For instance, it means (without explanation) "fundamentally reforming the NHS to meet new challenges..." Or, "We will deliver...by using new providers where they add capacity or promote innovation, and most importantly by giving more power to patients over their own treatment and over their own health ." Significantly it adds "We promised to revive the NHS; we have. In our third term we will make the NHS safe for a generation." Within a week, the government had brought significantly more privatisation and - very important - destabilisation. Sound planning, for which the NHS was once admired, is further jeopardised. The big bills that will eventually accrue from major planning errors along with the heavy 30-year bills from PFI schemes constitute an appalling legacy.

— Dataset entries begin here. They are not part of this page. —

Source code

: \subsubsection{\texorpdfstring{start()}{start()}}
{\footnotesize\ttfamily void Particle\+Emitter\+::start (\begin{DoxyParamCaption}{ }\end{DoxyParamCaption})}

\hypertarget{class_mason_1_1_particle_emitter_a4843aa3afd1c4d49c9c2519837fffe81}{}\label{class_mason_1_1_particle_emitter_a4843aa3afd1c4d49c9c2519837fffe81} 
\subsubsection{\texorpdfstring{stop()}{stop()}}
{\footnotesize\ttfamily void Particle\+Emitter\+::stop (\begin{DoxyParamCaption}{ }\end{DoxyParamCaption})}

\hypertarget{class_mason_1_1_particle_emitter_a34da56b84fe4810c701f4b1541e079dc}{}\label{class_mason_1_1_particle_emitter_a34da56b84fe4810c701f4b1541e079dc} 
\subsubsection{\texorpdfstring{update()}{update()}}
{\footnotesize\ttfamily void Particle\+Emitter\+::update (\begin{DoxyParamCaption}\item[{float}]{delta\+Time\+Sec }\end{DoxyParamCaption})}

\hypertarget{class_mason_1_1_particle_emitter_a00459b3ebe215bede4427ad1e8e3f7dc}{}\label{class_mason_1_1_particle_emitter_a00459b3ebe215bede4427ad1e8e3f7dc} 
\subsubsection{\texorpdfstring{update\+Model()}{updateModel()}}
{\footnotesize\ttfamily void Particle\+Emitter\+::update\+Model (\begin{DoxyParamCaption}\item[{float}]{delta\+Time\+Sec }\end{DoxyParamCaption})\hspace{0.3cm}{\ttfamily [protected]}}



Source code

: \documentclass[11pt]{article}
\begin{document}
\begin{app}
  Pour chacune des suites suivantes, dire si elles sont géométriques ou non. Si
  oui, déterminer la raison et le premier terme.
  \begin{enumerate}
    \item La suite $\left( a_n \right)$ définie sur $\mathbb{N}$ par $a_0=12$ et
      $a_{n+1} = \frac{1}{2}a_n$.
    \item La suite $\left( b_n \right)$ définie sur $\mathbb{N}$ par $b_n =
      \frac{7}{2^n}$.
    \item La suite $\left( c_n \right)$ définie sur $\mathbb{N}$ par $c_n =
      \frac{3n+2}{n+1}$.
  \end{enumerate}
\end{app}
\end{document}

On bureaucracy there is the comment "by strengthening accountability and cutting bureaucracy, we shall ensure that the new investment is not squandered. We are decreasing the number of staff in the Department of Health by a third..." The reader would have no idea of Labour's ill-advised earlier decision to keep the expensive bureaucracy of the Tory 'internal market' with all its current expensive ramifications to promote 'collaboration with the independent sector.' The Health Policy Network estimated that the original internal market cost no less than about 5% of the NHS budget.

Similarly, the cost estimates for the very heavy IT and staff time to run the controversial 'choice' apparatus are not given. Indeed, the opposite overall impression is fostered - of cutting bureaucracy and of "freeing up £500 million for front-line staff."

Involvement of the private sector is described in general terms and nowhere is there a recognition that relationships with vast health corporations can be highly problematic. "Expansion in NHS capacity will come both from the National Health Service...as well as from the independent and voluntary sector..." Nowhere are the growing NHS staffing levels given in terms of staff in relation to population and in comparison with levels in other developed countries. Nowhere is there a discussion of the need to strengthen measures to avoid stealing trained staff from poor countries.

To add insult to injury, commercial medicine is presented naively as a panacea - as the source of reform, innovation and 'contestability' as though innovation and comparisons within the NHS are worthless. "We shall continue to encourage innovation and reform through the use of the independent sector to add capacity to, and drive contestability within, the NHS. We have already commissioned 460,000 operations from the independent sector...Whenever NHS patients need new capacity for their healthcare, we will ensure that it is provided from whatever source." Critics might add "and without considering the medium- and long-term consequences - developing commercial medicine is paramount not strengthening NHS weak spots". Even the few NHS Treatment Centres are to be put up for sale (Hospital Doctor).

The Labour Party did not have even a 'manifesto mandate' for the post-election increase in private surgery - it had a manifesto smokescreen. And what little there was in the manifesto was not used as a basis to inform the electorate about Labour intentions .

The government in no way has a clear and specific mandate for significant privatisation of the NHS. However, as we can already see, Mr Blair, more desperate than ever to salvage a legacy - which seems to include breaking up what he insultingly characterises as the 'monolithic' NHS - is roaring ahead and has taken the chairmanship of the relevant cabinet committee. Would it make any difference if Gordon Brown became prime minister? Robert Peston's highly acclaimed Brown's Britain strongly suggests it would. Peston reports Brown as judging that the health sector is inappropriate for markets - unlike Blair. Sadly, however, it looks as though Brown has retreated from his defence of the NHS from privatisation.. All the more need for vigorous opposition to further privatisation wherever possible - the government has no mandate and we must make that crystal clear.